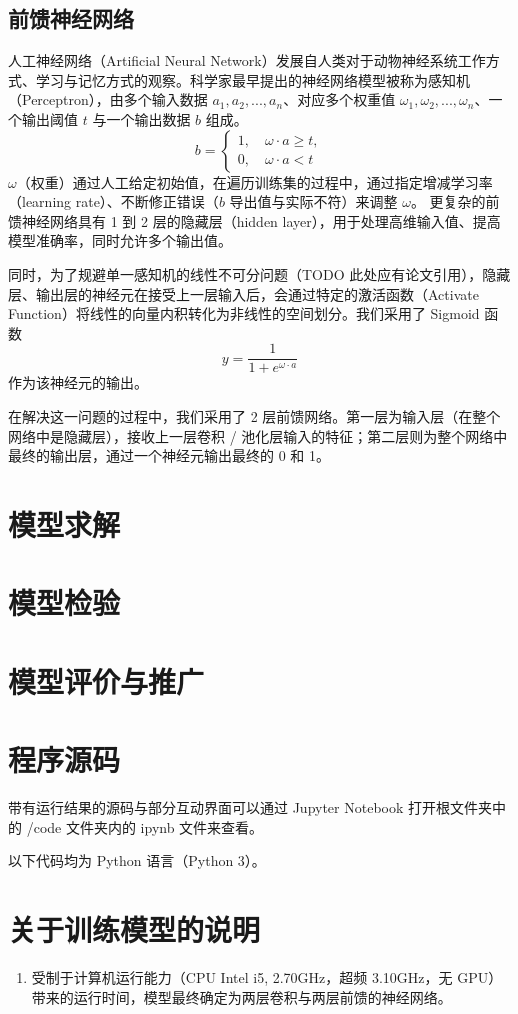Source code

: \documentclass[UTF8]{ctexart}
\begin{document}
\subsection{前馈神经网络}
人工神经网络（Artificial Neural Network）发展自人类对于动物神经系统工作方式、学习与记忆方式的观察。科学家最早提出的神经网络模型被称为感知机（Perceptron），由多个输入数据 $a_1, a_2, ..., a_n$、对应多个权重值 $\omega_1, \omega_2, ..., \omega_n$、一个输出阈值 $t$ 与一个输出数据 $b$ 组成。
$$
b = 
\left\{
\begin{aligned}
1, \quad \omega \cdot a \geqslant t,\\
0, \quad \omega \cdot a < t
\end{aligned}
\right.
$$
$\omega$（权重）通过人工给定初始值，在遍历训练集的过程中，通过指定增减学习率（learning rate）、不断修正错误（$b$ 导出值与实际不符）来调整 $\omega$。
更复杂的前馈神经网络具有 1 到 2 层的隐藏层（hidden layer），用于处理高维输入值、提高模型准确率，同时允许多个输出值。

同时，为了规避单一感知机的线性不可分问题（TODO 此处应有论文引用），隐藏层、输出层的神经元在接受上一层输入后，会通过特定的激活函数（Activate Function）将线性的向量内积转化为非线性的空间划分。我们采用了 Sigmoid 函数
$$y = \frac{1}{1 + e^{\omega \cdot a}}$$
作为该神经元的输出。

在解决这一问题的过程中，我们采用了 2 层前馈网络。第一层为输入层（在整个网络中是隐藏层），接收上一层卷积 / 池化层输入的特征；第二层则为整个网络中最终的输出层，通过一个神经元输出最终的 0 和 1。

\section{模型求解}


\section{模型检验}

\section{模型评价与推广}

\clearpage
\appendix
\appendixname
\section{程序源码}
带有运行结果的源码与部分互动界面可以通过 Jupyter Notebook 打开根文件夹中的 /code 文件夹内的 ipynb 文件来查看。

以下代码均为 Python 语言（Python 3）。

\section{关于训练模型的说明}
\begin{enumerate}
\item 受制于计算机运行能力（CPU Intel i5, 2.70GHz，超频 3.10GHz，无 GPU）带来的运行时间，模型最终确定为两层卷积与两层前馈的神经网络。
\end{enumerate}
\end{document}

# # #

### Work instructions:
Go through the entries above and report every line in which the word "quad" appears.

### Answer space:
1, \quad \omega \cdot a \geqslant t,\\
0, \quad \omega \cdot a < t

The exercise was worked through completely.